Diamond Nation
- Address: 129 River Road, Flemington, New Jersey
- Coordinates: 40°32′8″N 74°50′48″W﻿ / ﻿40.53556°N 74.84667°W
- Type: Baseball complex
- Event: Sporting events
- Surface: Artificial turf
- Scoreboard: Yes

Tenant
- New Jersey Diamond Jacks (2000–present)

Website
- diamondnation.com

= Diamond Nation =

Baseball complex in New Jersey, US

Diamond Nation is a 65-acre baseball complex in Raritan Township, New Jersey, that was established in 2009. It is home to Jack Cust Baseball Academy and Jennie Finch Softball Academy making itself a premier baseball and softball tournament and training center in the country. Diamond Nation currently has seven fields in total. Five of them are with ninety foot base paths, which can be converted into two little league fields each.

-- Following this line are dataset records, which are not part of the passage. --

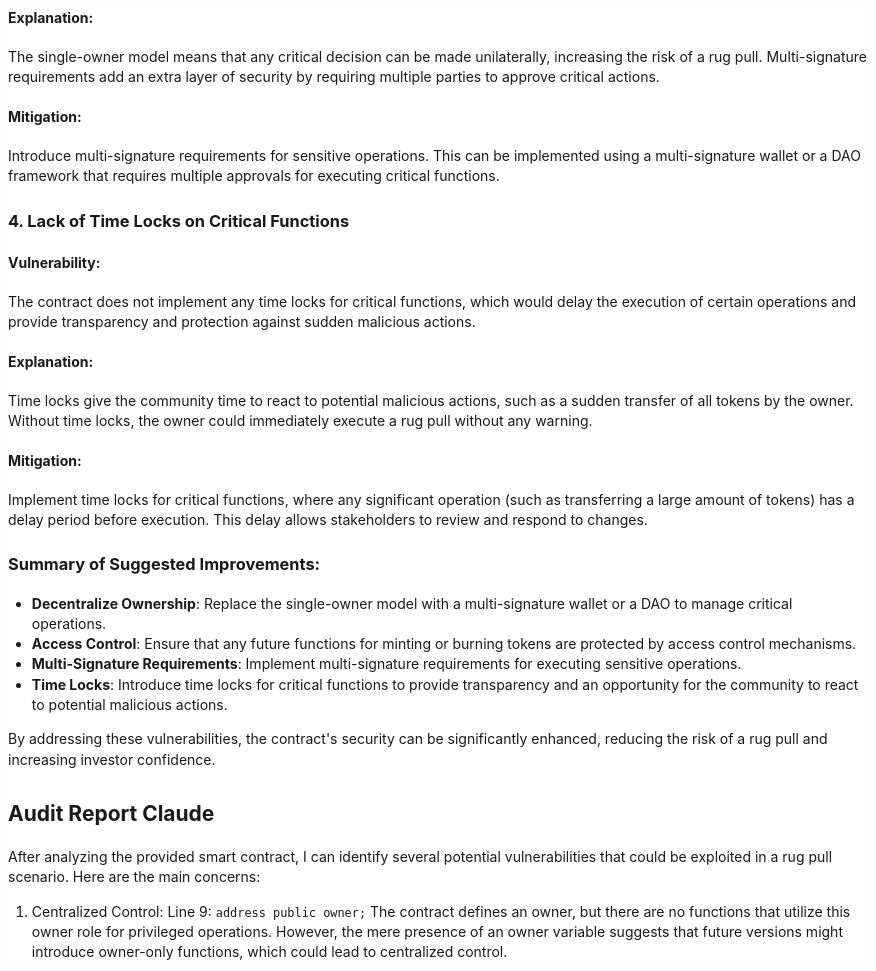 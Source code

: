 #### Explanation:

The single-owner model means that any critical decision can be made unilaterally, increasing the risk of a rug pull. Multi-signature requirements add an extra layer of security by requiring multiple parties to approve critical actions.

#### Mitigation:

Introduce multi-signature requirements for sensitive operations. This can be implemented using a multi-signature wallet or a DAO framework that requires multiple approvals for executing critical functions.

### 4. Lack of Time Locks on Critical Functions

#### Vulnerability:

The contract does not implement any time locks for critical functions, which would delay the execution of certain operations and provide transparency and protection against sudden malicious actions.

#### Explanation:

Time locks give the community time to react to potential malicious actions, such as a sudden transfer of all tokens by the owner. Without time locks, the owner could immediately execute a rug pull without any warning.

#### Mitigation:

Implement time locks for critical functions, where any significant operation (such as transferring a large amount of tokens) has a delay period before execution. This delay allows stakeholders to review and respond to changes.

### Summary of Suggested Improvements:

- **Decentralize Ownership**: Replace the single-owner model with a multi-signature wallet or a DAO to manage critical operations.
- **Access Control**: Ensure that any future functions for minting or burning tokens are protected by access control mechanisms.
- **Multi-Signature Requirements**: Implement multi-signature requirements for executing sensitive operations.
- **Time Locks**: Introduce time locks for critical functions to provide transparency and an opportunity for the community to react to potential malicious actions.

By addressing these vulnerabilities, the contract's security can be significantly enhanced, reducing the risk of a rug pull and increasing investor confidence.

## Audit Report Claude

After analyzing the provided smart contract, I can identify several potential vulnerabilities that could be exploited in a rug pull scenario. Here are the main concerns:

1. Centralized Control:
   Line 9: `address public owner;`
   The contract defines an owner, but there are no functions that utilize this owner role for privileged operations. However, the mere presence of an owner variable suggests that future versions might introduce owner-only functions, which could lead to centralized control.
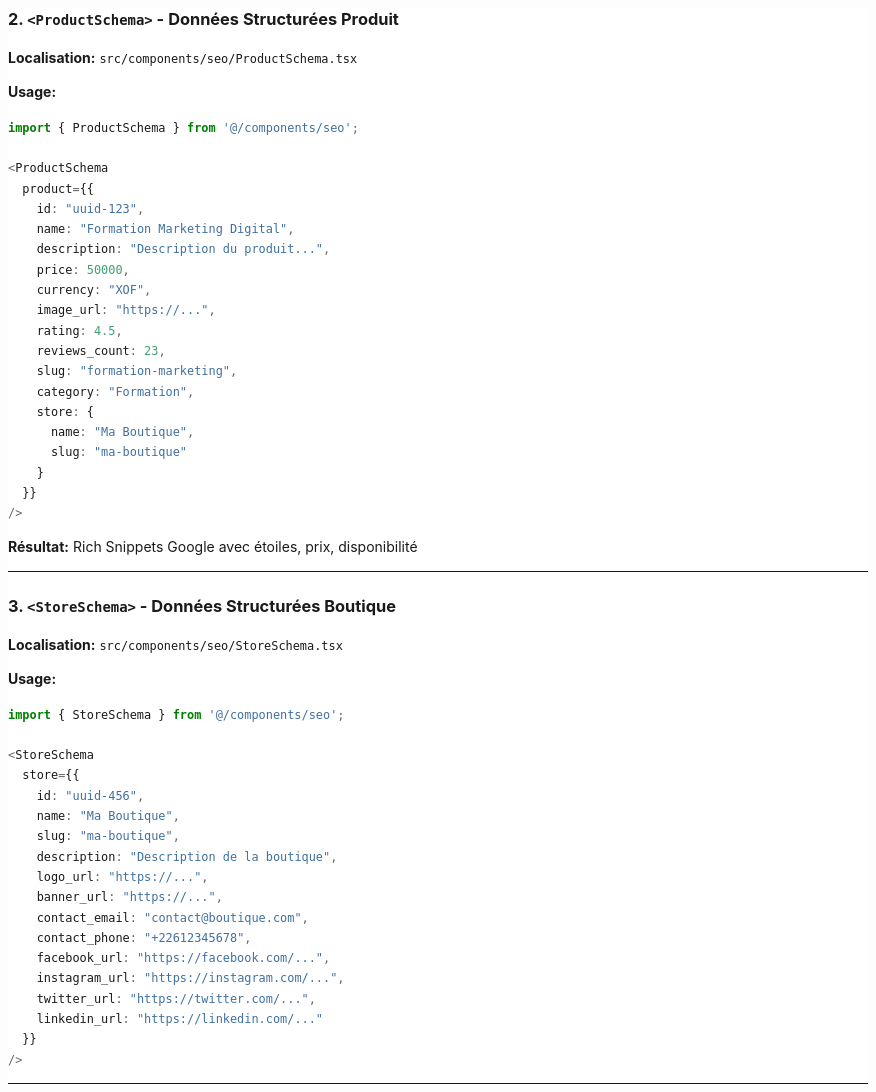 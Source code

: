 
### 2. `<ProductSchema>` - Données Structurées Produit

**Localisation:** `src/components/seo/ProductSchema.tsx`

**Usage:**
```typescript
import { ProductSchema } from '@/components/seo';

<ProductSchema
  product={{
    id: "uuid-123",
    name: "Formation Marketing Digital",
    description: "Description du produit...",
    price: 50000,
    currency: "XOF",
    image_url: "https://...",
    rating: 4.5,
    reviews_count: 23,
    slug: "formation-marketing",
    category: "Formation",
    store: {
      name: "Ma Boutique",
      slug: "ma-boutique"
    }
  }}
/>
```

**Résultat:** Rich Snippets Google avec étoiles, prix, disponibilité

---

### 3. `<StoreSchema>` - Données Structurées Boutique

**Localisation:** `src/components/seo/StoreSchema.tsx`

**Usage:**
```typescript
import { StoreSchema } from '@/components/seo';

<StoreSchema
  store={{
    id: "uuid-456",
    name: "Ma Boutique",
    slug: "ma-boutique",
    description: "Description de la boutique",
    logo_url: "https://...",
    banner_url: "https://...",
    contact_email: "contact@boutique.com",
    contact_phone: "+22612345678",
    facebook_url: "https://facebook.com/...",
    instagram_url: "https://instagram.com/...",
    twitter_url: "https://twitter.com/...",
    linkedin_url: "https://linkedin.com/..."
  }}
/>
```

--- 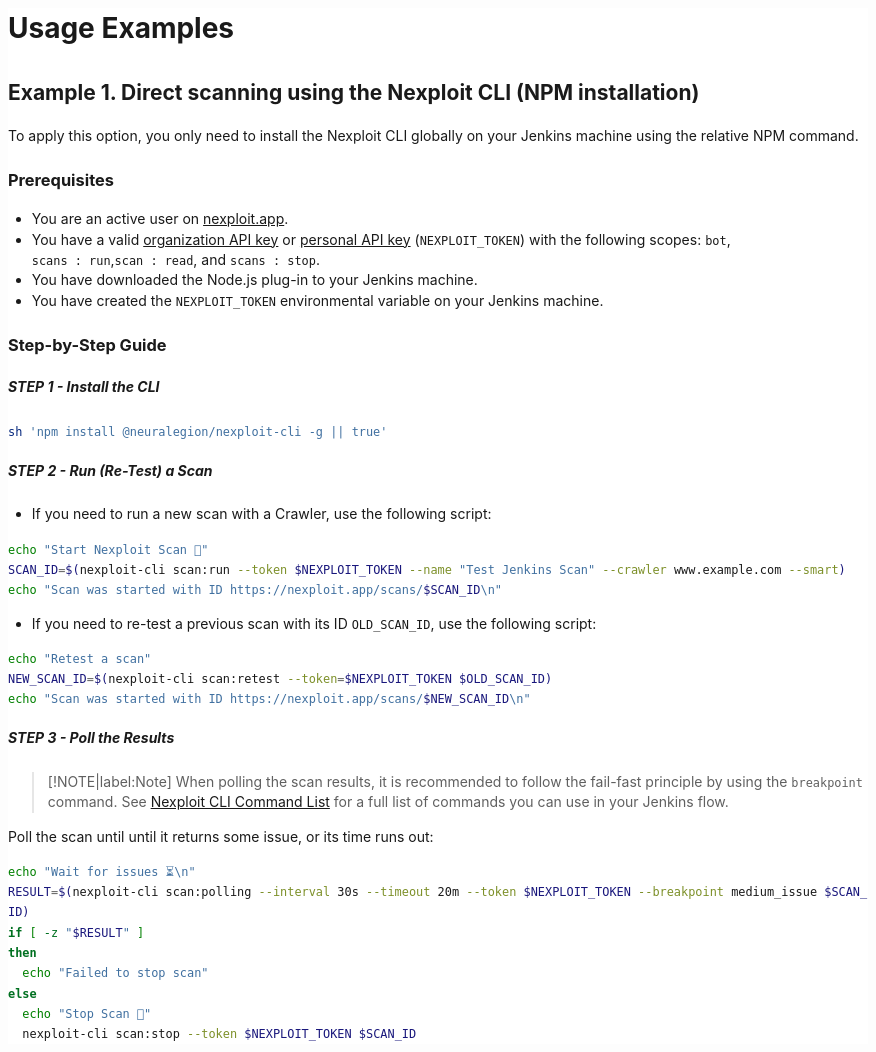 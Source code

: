 # Usage Examples
## Example 1. Direct scanning using the Nexploit CLI (NPM installation)
To apply this option, you only need to install the Nexploit CLI globally on your Jenkins machine using the relative NPM command. 

### Prerequisites
* You are an active user on  [nexploit.app](https://nexploit.app). 
*  You have a valid [organization API key](https://kb.neuralegion.com/#/guide/np-web-ui/advanced-set-up/managing-org?id=managing-organization-apicli-authentication-tokens) or [personal API key](https://kb.neuralegion.com/#/guide/np-web-ui/advanced-set-up/managing-personal-account?id=managing-your-personal-api-keys-authentication-tokens) (`NEXPLOIT_TOKEN`) with the following scopes: `bot`,<br>`scans : run`,`scan : read`, and `scans : stop`.
* You have downloaded the Node.js plug-in to your Jenkins machine.
* You have created the `NEXPLOIT_TOKEN` environmental variable on your Jenkins machine.


### Step-by-Step Guide



##### **STEP 1 - Install the CLI**

```bash
sh 'npm install @neuralegion/nexploit-cli -g || true'
```

##### **STEP 2 -  Run (Re-Test) a Scan**
* If you need to run a new scan with a Crawler,  use the following script: 

```bash
echo "Start Nexploit Scan 🏁"
SCAN_ID=$(nexploit-cli scan:run --token $NEXPLOIT_TOKEN --name "Test Jenkins Scan" --crawler www.example.com --smart)
echo "Scan was started with ID https://nexploit.app/scans/$SCAN_ID\n"
```
* If you need to re-test a previous scan with its ID `OLD_SCAN_ID`, use the following script:

```bash
echo "Retest a scan"
NEW_SCAN_ID=$(nexploit-cli scan:retest --token=$NEXPLOIT_TOKEN $OLD_SCAN_ID)
echo "Scan was started with ID https://nexploit.app/scans/$NEW_SCAN_ID\n"
```

##### **STEP 3 -  Poll the Results**

>[!NOTE|label:Note]
When polling the scan results, it is recommended to follow the fail-fast principle by using the `breakpoint` command.  See [Nexploit CLI Command List](guide/np-cli/command-list.md) for a full list of commands you can use in your Jenkins flow.

Poll the scan until until it returns some issue, or its time runs out:

```bash
echo "Wait for issues ⏳\n"
RESULT=$(nexploit-cli scan:polling --interval 30s --timeout 20m --token $NEXPLOIT_TOKEN --breakpoint medium_issue $SCAN_ID)
if [ -z "$RESULT" ]
then
  echo "Failed to stop scan"
else
  echo "Stop Scan 🛑"
  nexploit-cli scan:stop --token $NEXPLOIT_TOKEN $SCAN_ID
```
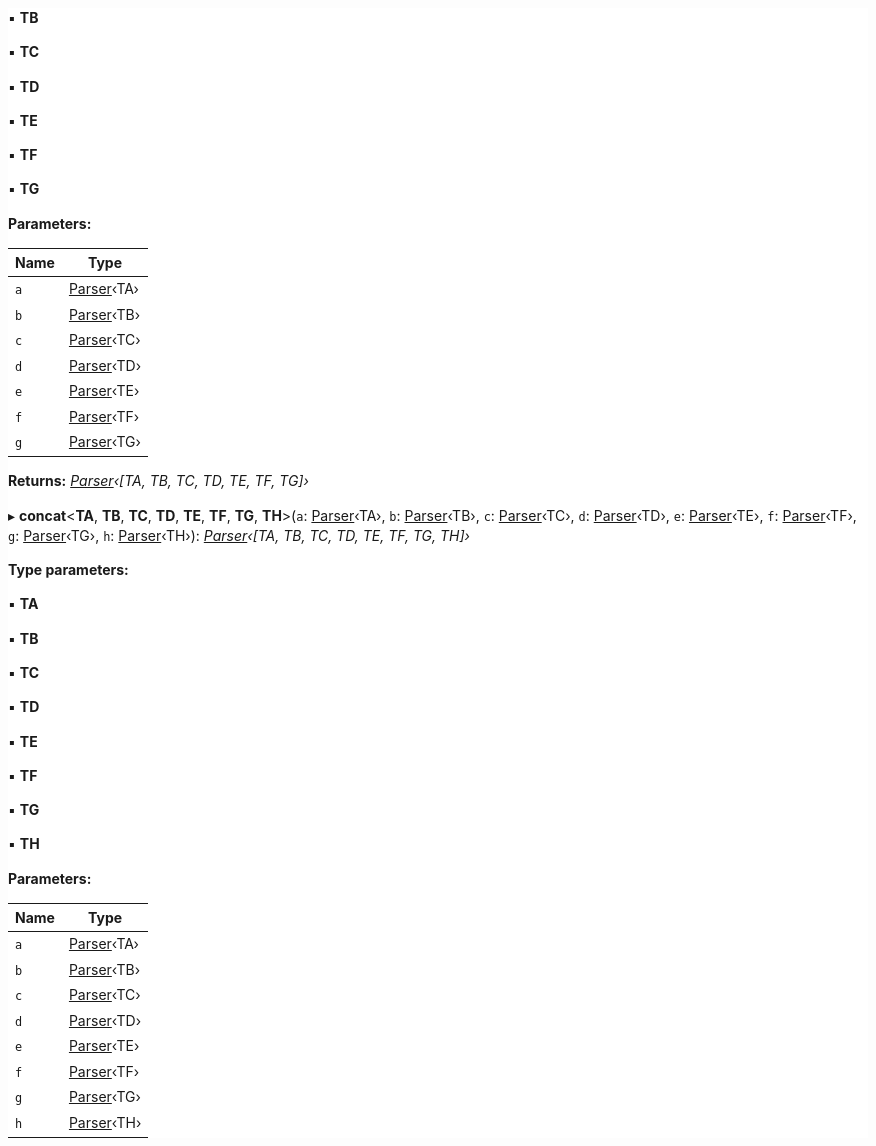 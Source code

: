 ▪ **TB**

▪ **TC**

▪ **TD**

▪ **TE**

▪ **TF**

▪ **TG**

**Parameters:**

Name | Type |
------ | ------ |
`a` | [Parser](_parser_combinators_.md#parser)‹TA› |
`b` | [Parser](_parser_combinators_.md#parser)‹TB› |
`c` | [Parser](_parser_combinators_.md#parser)‹TC› |
`d` | [Parser](_parser_combinators_.md#parser)‹TD› |
`e` | [Parser](_parser_combinators_.md#parser)‹TE› |
`f` | [Parser](_parser_combinators_.md#parser)‹TF› |
`g` | [Parser](_parser_combinators_.md#parser)‹TG› |

**Returns:** *[Parser](_parser_combinators_.md#parser)‹[TA, TB, TC, TD, TE, TF, TG]›*

▸ **concat**<**TA**, **TB**, **TC**, **TD**, **TE**, **TF**, **TG**, **TH**>(`a`: [Parser](_parser_combinators_.md#parser)‹TA›, `b`: [Parser](_parser_combinators_.md#parser)‹TB›, `c`: [Parser](_parser_combinators_.md#parser)‹TC›, `d`: [Parser](_parser_combinators_.md#parser)‹TD›, `e`: [Parser](_parser_combinators_.md#parser)‹TE›, `f`: [Parser](_parser_combinators_.md#parser)‹TF›, `g`: [Parser](_parser_combinators_.md#parser)‹TG›, `h`: [Parser](_parser_combinators_.md#parser)‹TH›): *[Parser](_parser_combinators_.md#parser)‹[TA, TB, TC, TD, TE, TF, TG, TH]›*

**Type parameters:**

▪ **TA**

▪ **TB**

▪ **TC**

▪ **TD**

▪ **TE**

▪ **TF**

▪ **TG**

▪ **TH**

**Parameters:**

Name | Type |
------ | ------ |
`a` | [Parser](_parser_combinators_.md#parser)‹TA› |
`b` | [Parser](_parser_combinators_.md#parser)‹TB› |
`c` | [Parser](_parser_combinators_.md#parser)‹TC› |
`d` | [Parser](_parser_combinators_.md#parser)‹TD› |
`e` | [Parser](_parser_combinators_.md#parser)‹TE› |
`f` | [Parser](_parser_combinators_.md#parser)‹TF› |
`g` | [Parser](_parser_combinators_.md#parser)‹TG› |
`h` | [Parser](_parser_combinators_.md#parser)‹TH› |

The other two are seventy foot base paths.

The New Jersey Diamond Jacks, which is run by Jack Cust Baseball Academy, was established as an elite 18U organization. The association has expanded to include teams from the 10U age to 18U.

Multiple New Jersey high school baseball teams play games at Diamond Nation throughout the spring season.

On 20 July 2012, Diamond Nation released Club Diamond Nation, which is a virtual baseball and softball training academy.

In early 2014, Diamond Nation made proposals to build another complex in Fredericksburg, Virginia that would be home to Minor League Baseball team, Hagerstown Suns.

== Facility ==
Located at Diamond Nation are the HealthQuest Fitness Club and the HealthQuest Sports Dome. The fitness club was founded in 2001. The 140,000-square-foot sports dome was built in 2003 and was the largest air structure in the United States until it collapsed during a snow storm in winter 2015. The field it was built over is still there, known as the Jack Cust Baseball Academy.